Start of Data shown

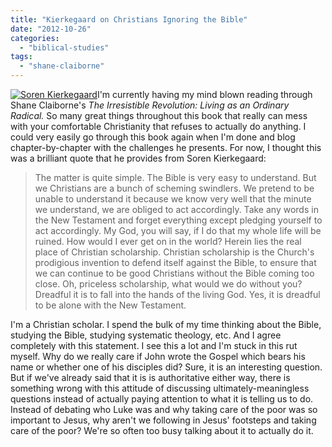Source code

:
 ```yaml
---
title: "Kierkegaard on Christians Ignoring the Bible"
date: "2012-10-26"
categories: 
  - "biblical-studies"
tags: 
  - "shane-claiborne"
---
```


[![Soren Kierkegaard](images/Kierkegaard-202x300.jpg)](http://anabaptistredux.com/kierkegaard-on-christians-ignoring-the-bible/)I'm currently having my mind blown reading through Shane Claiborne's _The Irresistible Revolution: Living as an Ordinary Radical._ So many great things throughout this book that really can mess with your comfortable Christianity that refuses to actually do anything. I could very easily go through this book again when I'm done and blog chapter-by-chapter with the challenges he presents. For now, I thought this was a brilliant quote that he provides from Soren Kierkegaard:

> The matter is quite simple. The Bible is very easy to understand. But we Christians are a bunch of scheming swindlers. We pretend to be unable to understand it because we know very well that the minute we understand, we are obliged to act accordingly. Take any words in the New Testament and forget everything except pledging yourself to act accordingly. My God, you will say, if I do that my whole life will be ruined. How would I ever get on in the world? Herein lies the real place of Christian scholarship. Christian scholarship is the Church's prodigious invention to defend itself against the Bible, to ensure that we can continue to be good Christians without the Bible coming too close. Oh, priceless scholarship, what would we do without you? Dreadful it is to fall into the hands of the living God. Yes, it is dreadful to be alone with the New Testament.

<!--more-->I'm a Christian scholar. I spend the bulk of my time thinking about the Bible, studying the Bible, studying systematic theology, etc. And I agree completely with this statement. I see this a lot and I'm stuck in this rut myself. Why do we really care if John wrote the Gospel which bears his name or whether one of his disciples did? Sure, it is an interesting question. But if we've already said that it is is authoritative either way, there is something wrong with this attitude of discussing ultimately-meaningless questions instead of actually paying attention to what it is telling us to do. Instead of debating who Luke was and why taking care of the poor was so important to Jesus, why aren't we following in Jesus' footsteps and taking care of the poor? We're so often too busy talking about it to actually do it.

End of Data shown
Start of Data shown

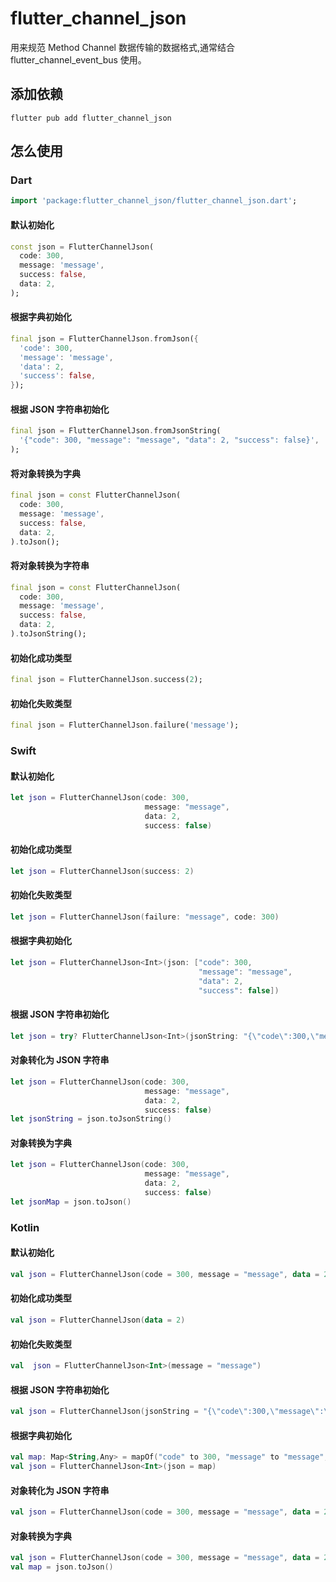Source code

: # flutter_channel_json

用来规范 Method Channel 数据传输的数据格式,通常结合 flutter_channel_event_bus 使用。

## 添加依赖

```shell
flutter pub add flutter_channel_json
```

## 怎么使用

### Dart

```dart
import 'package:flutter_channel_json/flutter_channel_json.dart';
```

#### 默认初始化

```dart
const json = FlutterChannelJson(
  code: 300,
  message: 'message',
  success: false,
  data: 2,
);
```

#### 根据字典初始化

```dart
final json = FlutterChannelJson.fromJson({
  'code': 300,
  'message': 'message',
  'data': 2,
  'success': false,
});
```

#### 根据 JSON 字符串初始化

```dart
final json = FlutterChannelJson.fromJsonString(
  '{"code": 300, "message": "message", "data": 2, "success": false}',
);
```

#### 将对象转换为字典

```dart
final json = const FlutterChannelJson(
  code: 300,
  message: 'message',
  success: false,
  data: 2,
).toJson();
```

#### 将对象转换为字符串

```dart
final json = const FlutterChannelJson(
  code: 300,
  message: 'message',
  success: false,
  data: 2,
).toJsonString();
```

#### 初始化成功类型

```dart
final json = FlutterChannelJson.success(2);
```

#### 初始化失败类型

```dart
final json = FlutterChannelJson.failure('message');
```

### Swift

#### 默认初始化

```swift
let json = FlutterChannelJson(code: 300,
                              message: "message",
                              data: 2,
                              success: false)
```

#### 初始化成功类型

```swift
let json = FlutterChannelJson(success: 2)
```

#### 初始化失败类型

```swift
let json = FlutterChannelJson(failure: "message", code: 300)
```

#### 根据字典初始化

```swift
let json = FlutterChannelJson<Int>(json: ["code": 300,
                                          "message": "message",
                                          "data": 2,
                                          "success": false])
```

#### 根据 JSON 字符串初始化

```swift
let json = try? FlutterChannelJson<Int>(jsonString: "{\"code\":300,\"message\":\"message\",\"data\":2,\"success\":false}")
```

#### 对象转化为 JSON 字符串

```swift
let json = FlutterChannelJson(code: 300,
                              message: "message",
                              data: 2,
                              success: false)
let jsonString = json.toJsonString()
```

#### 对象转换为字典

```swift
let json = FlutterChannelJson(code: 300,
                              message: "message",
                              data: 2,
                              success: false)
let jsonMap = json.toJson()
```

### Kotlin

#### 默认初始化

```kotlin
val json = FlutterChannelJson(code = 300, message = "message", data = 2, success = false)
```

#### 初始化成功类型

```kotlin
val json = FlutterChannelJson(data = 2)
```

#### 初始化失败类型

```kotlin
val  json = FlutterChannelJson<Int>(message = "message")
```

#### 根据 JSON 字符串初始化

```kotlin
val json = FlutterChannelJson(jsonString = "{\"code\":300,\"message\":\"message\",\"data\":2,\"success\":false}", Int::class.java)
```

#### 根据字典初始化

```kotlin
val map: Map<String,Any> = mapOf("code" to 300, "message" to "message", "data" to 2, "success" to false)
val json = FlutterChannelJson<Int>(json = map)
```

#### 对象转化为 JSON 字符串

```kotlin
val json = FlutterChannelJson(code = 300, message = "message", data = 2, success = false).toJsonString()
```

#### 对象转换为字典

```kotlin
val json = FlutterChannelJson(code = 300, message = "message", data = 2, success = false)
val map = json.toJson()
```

End of Data shown
Start of Data shown

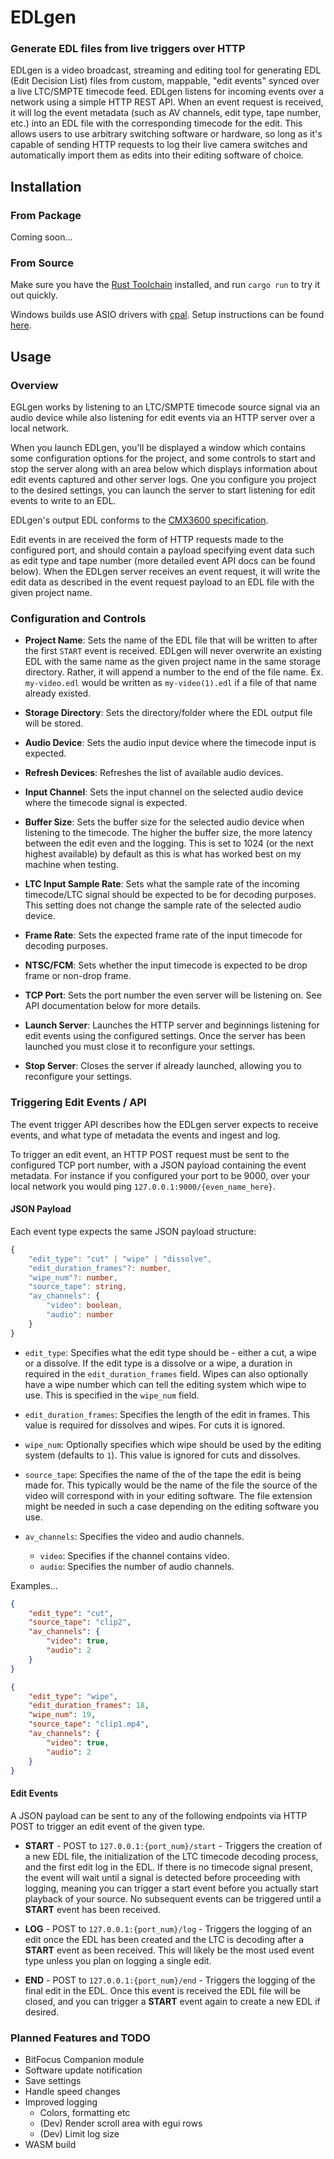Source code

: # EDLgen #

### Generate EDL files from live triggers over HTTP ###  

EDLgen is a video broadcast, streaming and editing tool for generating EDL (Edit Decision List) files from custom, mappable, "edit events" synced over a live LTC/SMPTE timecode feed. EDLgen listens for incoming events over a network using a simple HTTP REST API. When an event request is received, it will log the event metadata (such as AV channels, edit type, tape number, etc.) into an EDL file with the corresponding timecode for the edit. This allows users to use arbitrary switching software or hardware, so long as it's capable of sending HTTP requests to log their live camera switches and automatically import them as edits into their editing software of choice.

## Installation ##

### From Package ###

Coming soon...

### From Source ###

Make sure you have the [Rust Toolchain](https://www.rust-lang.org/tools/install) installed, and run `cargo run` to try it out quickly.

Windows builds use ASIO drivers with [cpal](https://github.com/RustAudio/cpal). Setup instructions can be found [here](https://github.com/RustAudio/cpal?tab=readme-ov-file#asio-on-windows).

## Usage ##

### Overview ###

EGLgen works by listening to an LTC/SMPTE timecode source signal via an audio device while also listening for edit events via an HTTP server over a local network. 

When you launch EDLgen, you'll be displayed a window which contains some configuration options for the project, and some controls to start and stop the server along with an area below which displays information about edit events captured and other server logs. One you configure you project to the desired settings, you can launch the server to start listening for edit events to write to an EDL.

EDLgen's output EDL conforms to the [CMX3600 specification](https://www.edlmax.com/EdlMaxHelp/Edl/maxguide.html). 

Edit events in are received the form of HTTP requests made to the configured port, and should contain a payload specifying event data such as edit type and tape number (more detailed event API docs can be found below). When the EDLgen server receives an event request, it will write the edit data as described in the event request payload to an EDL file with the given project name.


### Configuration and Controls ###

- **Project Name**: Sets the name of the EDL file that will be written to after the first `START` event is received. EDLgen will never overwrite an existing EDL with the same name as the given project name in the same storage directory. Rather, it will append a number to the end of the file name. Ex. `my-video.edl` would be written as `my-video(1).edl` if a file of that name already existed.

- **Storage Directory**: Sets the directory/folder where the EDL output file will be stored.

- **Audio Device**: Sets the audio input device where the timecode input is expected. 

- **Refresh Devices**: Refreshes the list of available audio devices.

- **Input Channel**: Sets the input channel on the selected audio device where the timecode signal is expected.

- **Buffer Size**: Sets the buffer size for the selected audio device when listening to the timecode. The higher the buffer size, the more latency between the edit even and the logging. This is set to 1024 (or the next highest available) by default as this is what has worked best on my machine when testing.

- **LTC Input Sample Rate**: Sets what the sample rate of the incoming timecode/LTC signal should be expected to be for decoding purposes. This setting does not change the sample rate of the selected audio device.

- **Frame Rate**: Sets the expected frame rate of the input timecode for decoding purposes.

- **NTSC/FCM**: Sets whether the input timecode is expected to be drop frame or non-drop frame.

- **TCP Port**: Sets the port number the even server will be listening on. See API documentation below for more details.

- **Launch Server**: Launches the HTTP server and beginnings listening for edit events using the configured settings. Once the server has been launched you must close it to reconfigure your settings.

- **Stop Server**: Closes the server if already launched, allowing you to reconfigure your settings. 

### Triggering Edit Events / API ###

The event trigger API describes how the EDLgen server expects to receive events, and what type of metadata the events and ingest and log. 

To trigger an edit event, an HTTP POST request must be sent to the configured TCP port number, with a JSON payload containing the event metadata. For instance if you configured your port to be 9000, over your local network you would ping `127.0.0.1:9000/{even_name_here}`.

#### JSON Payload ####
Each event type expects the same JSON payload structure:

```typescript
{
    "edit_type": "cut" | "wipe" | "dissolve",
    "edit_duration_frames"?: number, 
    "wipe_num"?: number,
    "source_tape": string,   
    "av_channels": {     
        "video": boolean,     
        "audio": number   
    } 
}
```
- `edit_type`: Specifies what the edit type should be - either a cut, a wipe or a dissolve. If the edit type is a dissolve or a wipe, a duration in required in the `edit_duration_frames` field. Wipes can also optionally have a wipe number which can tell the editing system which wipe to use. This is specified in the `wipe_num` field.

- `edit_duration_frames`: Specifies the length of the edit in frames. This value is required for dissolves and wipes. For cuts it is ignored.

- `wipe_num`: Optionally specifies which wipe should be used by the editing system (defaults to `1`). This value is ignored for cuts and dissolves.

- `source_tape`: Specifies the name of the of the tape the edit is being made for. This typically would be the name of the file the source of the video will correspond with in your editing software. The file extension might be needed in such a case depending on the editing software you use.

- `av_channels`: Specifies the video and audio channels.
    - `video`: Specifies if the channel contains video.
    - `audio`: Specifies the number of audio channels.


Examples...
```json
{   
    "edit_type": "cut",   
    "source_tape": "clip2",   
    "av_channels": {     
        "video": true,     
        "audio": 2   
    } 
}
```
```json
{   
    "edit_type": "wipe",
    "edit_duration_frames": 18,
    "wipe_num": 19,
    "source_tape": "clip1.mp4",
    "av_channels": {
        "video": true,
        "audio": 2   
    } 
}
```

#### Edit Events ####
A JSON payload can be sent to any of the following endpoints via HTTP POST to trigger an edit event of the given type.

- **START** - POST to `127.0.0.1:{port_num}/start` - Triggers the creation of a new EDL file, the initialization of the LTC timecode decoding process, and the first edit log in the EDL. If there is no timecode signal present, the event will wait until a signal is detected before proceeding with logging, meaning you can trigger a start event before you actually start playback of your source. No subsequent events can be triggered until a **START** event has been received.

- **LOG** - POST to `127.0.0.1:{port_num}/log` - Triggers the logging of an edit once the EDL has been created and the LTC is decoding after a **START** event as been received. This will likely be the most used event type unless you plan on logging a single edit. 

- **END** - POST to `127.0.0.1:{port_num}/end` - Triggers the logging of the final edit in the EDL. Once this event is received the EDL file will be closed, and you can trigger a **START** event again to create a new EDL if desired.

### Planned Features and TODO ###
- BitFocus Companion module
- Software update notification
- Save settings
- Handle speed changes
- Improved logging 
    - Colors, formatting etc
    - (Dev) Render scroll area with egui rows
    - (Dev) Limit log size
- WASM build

End of Data shown

Exercise objective: What is needed is the count of lines in the records that include the word "purposes", with no other text.

Answer box: 2